Excerpt. © Reprinted by permission. All rights reserved.
In the morning, the old general spent a considerable time in the wine cellars with his winegrower inspecting two casks of wine that had begun to ferment. He had gone there at first light, and it was past eleven o'clock before he had finished drawing off the wine and returned home. Between the columns of the veranda, which exuded a musty smell from its damp flagstones, his gamekeeper was standing waiting for him, holding a letter.
"What do you want?"the General demanded brusquely, pushing back his broad-brimmed straw hat to reveal a flushed face. For years now, he had neither opened nor read a single letter. The mail went to the estate manager's office, to be sorted and dealt with by one of the stewards.
"It was brought by a messenger,"said the gamekeeper, standing stiffly at attention.
The General recognized the handwriting. Taking the letter and putting it in his pocket, he stepped into the cool of the entrance hall and, without uttering a word, handed the gamekeeper both his stick and his hat. He removed a pair of spectacles from his cigar case, went over to the window where light insinuated itself through the slats of the blinds, and began to read.
"Wait,"he said over his shoulder to the gamekeeper, who was about to leave the room to dispose of cane and hat.
He crumpled the letter into his pocket. "Tell Kalman to harness up at six o'clock. The Landau, because there's rain in the air. And he is to wear full-dress livery. You too,"he said with unexpected force, as if suddenly angered. "Everything must shine. The carriage and harness are to be cleaned immediately. Then put on your livery, and seat yourself next to Kalman on the coachbox. Understood?"
"Yes, Excellence,"said the gamekeeper, looking his master directly in the eye. "At six o'clock.""At half past six you will leave,"said the General, and then appeared to be making some calculation, for his lips moved silently. "You will go to the White Eagle. All you are to say is that I have sent you, and the carriage for the Captain is waiting. Repeat."
The gamekeeper repeated the words. Then the General raised his hand, as if he had just thought of something else, and he looked up at the ceiling but didn't say anything and went upstairs to the second floor. The gamekeeper, still frozen to attention, watched him, unblinking, and waited until the thickset, broad-shouldered figure disappeared around the turn of the stone balustrade.
The General went into his room, washed his hands, and stepped over to his high, narrow standing desk; arranged on its surface of unstained green felt were pens, ink, and a perfectly aligned stack of those notebooks covered in black-and-white-checked oilcloth commonly used by schoolchildren for their home- work. In the middle of the desk stood a green-shaded lamp, which the General switched on, as the room was dark. On the other side of the closed blinds, in the scorched, withered garden, summer ignited a last blaze like an arsonist setting the fields on fire in senseless fury before making his escape.

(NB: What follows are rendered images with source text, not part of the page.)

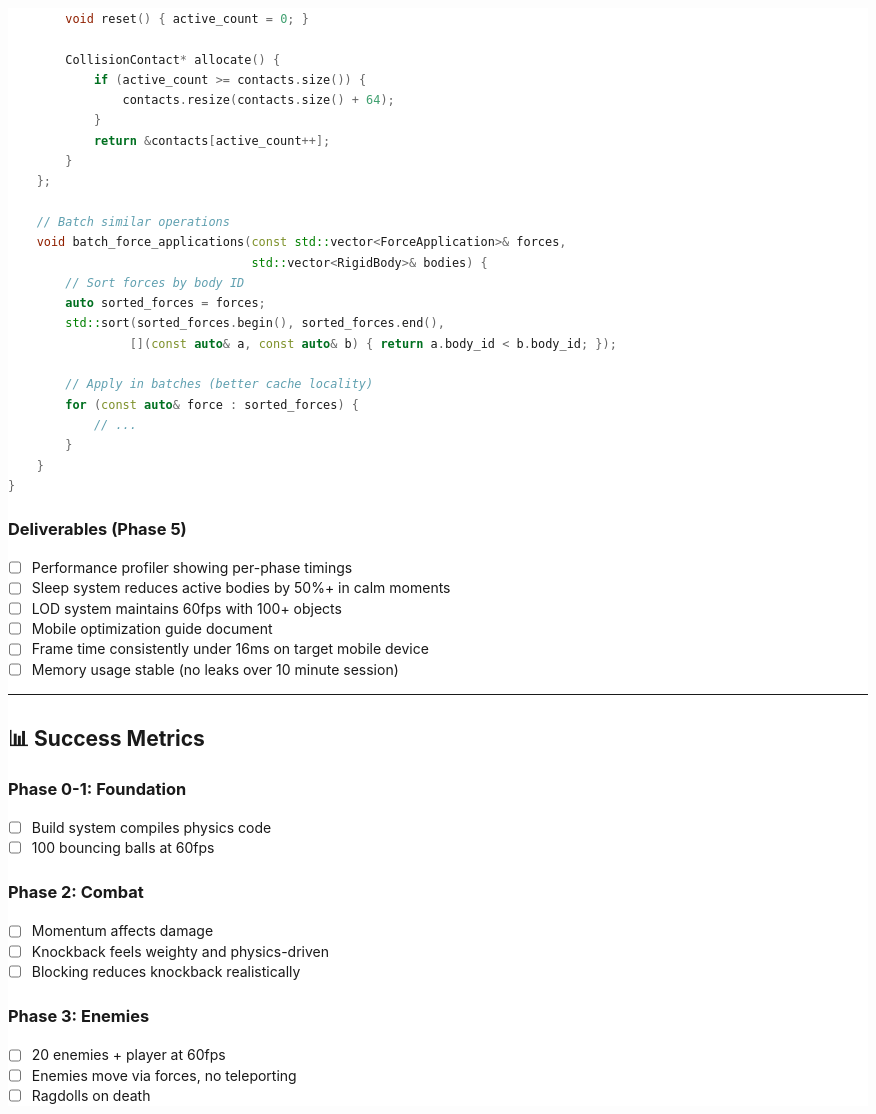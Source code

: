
 ```cpp
        void reset() { active_count = 0; }
        
        CollisionContact* allocate() {
            if (active_count >= contacts.size()) {
                contacts.resize(contacts.size() + 64);
            }
            return &contacts[active_count++];
        }
    };
    
    // Batch similar operations
    void batch_force_applications(const std::vector<ForceApplication>& forces,
                                  std::vector<RigidBody>& bodies) {
        // Sort forces by body ID
        auto sorted_forces = forces;
        std::sort(sorted_forces.begin(), sorted_forces.end(),
                 [](const auto& a, const auto& b) { return a.body_id < b.body_id; });
        
        // Apply in batches (better cache locality)
        for (const auto& force : sorted_forces) {
            // ...
        }
    }
}
```

### Deliverables (Phase 5)
- [ ] Performance profiler showing per-phase timings
- [ ] Sleep system reduces active bodies by 50%+ in calm moments
- [ ] LOD system maintains 60fps with 100+ objects
- [ ] Mobile optimization guide document
- [ ] Frame time consistently under 16ms on target mobile device
- [ ] Memory usage stable (no leaks over 10 minute session)

---

## 📊 Success Metrics

### Phase 0-1: Foundation
- [ ] Build system compiles physics code
- [ ] 100 bouncing balls at 60fps

### Phase 2: Combat
- [ ] Momentum affects damage
- [ ] Knockback feels weighty and physics-driven
- [ ] Blocking reduces knockback realistically

### Phase 3: Enemies
- [ ] 20 enemies + player at 60fps
- [ ] Enemies move via forces, no teleporting
- [ ] Ragdolls on death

The General took out the letter, carefully smoothed the paper, set his glasses on his nose and placed the sheet under the bright light to read the straight short lines of angular handwriting, his arms folded behind his back.
There was a calendar hanging on the wall. Its fist-sized numbers showed August 14. The General looked up at the ceiling and counted: August 14. July 2. He was calculating how much time had elapsed between that long-ago day and today. "Forty-one years,"he said finally, half aloud. Recently he had been talking to himself even when he was alone in the room. "Forty years,"he then said, confused, and blushed like a school- boy who's stumbled in the middle of a lesson, tilted his head back and closed his watering eyes. His neck reddened and bulged over the maize-yellow collar of his jacket. "July 2, 1899, was the day of the hunt,"he murmured, then fell silent. Propping his elbows on the desk like a student at his studies, he went back to staring anxiously at the letter with its brief handwritten message. "Forty-one,"he said again, hoarsely. "And forty-three days. Yes, exactly."

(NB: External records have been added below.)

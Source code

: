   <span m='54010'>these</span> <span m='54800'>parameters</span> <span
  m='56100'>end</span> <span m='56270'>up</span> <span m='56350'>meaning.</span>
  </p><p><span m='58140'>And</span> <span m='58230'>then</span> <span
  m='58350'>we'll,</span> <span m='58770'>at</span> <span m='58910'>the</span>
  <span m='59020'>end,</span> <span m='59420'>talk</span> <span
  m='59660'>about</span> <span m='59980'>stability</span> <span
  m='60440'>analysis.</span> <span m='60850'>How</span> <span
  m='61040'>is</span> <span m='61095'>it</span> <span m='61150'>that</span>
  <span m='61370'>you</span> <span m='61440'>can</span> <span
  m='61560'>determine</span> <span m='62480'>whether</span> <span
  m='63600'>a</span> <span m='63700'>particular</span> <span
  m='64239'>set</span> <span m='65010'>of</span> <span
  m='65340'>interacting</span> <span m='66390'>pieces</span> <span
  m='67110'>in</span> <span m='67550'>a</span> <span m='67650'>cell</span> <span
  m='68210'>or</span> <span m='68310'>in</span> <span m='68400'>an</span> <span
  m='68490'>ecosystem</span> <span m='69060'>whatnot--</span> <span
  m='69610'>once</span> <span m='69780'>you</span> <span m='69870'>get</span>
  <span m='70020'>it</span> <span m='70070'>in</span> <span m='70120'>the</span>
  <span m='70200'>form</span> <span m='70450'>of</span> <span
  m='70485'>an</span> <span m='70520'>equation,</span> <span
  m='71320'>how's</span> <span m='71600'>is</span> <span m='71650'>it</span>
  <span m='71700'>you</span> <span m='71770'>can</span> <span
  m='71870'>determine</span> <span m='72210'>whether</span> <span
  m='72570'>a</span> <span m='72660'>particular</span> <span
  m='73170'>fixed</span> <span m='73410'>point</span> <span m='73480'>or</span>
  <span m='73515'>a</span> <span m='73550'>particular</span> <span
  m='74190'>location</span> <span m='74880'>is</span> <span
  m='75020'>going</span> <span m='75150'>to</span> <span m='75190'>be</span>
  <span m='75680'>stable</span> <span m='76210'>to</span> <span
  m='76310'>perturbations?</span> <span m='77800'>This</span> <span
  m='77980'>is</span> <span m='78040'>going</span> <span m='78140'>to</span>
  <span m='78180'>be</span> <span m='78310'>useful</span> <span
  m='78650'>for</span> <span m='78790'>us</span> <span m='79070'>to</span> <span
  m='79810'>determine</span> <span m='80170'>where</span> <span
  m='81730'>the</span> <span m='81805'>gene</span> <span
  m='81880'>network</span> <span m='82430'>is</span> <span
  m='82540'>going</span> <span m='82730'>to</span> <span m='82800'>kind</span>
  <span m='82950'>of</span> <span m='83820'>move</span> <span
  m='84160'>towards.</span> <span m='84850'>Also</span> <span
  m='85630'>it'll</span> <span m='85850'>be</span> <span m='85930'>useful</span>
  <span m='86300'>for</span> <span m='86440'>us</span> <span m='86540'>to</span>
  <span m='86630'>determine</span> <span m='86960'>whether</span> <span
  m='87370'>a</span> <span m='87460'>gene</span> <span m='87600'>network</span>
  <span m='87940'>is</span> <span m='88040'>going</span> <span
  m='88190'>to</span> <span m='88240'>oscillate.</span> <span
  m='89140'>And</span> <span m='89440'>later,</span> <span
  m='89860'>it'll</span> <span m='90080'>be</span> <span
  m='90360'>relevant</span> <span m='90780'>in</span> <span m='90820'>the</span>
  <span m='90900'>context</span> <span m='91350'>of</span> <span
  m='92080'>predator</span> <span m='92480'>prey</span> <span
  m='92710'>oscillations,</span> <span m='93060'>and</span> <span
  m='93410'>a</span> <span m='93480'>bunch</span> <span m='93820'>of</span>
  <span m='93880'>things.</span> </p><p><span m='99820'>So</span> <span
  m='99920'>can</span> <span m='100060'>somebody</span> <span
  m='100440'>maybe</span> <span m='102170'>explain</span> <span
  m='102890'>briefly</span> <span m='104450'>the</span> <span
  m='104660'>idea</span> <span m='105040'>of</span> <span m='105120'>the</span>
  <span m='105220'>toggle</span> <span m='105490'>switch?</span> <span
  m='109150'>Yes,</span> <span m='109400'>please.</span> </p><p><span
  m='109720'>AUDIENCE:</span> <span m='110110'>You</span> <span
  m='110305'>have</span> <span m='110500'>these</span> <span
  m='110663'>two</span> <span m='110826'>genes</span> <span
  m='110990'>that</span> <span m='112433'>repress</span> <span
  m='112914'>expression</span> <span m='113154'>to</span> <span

He seemed calmer now, and began to walk up and down. The room had a vaulted ceiling, supported by a central column. It had once been two rooms, a bedroom, and a dressing room.

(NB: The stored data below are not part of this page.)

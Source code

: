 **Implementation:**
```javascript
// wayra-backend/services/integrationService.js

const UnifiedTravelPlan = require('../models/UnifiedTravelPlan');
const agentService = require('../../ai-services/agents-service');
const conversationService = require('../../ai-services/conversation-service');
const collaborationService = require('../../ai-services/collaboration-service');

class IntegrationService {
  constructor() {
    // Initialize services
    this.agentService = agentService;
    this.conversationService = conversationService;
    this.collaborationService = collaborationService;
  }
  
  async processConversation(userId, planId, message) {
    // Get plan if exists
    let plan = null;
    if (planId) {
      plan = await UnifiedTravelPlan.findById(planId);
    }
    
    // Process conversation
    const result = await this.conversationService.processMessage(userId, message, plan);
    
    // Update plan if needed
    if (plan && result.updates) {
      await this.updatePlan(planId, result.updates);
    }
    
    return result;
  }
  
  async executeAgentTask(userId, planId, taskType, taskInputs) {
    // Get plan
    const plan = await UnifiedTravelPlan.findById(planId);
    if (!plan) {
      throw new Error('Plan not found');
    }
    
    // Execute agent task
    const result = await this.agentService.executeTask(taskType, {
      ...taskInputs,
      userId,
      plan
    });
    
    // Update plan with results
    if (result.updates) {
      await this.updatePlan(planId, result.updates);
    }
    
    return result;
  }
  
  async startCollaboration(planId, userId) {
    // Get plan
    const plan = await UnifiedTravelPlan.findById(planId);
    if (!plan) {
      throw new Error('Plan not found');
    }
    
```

Many years ago--he thought only in decades, anything more exact upset him, as if he might be reminded of things he would rather forget--he had had the wall between the two rooms torn down. Only the column holding up the central vault remained. The castle had been built two hundred years earlier by an army supplier who sold oats to the Austrian cavalry and in course of time was promoted to the nobility. The General had been born here in this room.
In those days the room farthest back, the dark one that looked onto the garden and estate offices, had been his mother's bedroom, while the lighter, airier room had been the dressing room.
For decades now, since he had moved into this wing of the building, and torn down the dividing wall, this large, shadowy chamber had replaced the two rooms. Seventeen paces from the door to the bed. Eighteen paces from the wall on the garden side to the balcony. Both distances counted off exactly.
He lived here as an invalid lives within the space he has learned to inhabit. As if the room had been tailored to his body. Years passed without him setting foot in the other wing of the castle, in which salon after salon opened one into the next, first green, then blue, then red, all hung with gold chandeliers.
The windows in the south wing gave onto the park with its chestnut trees that stood in a semicircle in front of protruding balustrades held up by fat stone angels, and bowed down over the balconies in spring in all their dark-green magnificence, lit with pink flowering candles. When he went out, it was to the cellars or into the forest or--every morning, rain or shine, even in winter--to the trout pond. And when he came back, he went through the entrance hall and up to his bedroom, and it was here that he ate all his meals.
"So he's come back,"he said aloud, standing in the middle of the room. "Forty-one years and forty-three days later."
These words seemed suddenly to exhaust him, as if he had only just understood the enormousness of forty-one years and forty-three days. He swayed, then sat down in the leather armchair with its worn back. On the little table within reach of his hand was a little silver bell, which he rang.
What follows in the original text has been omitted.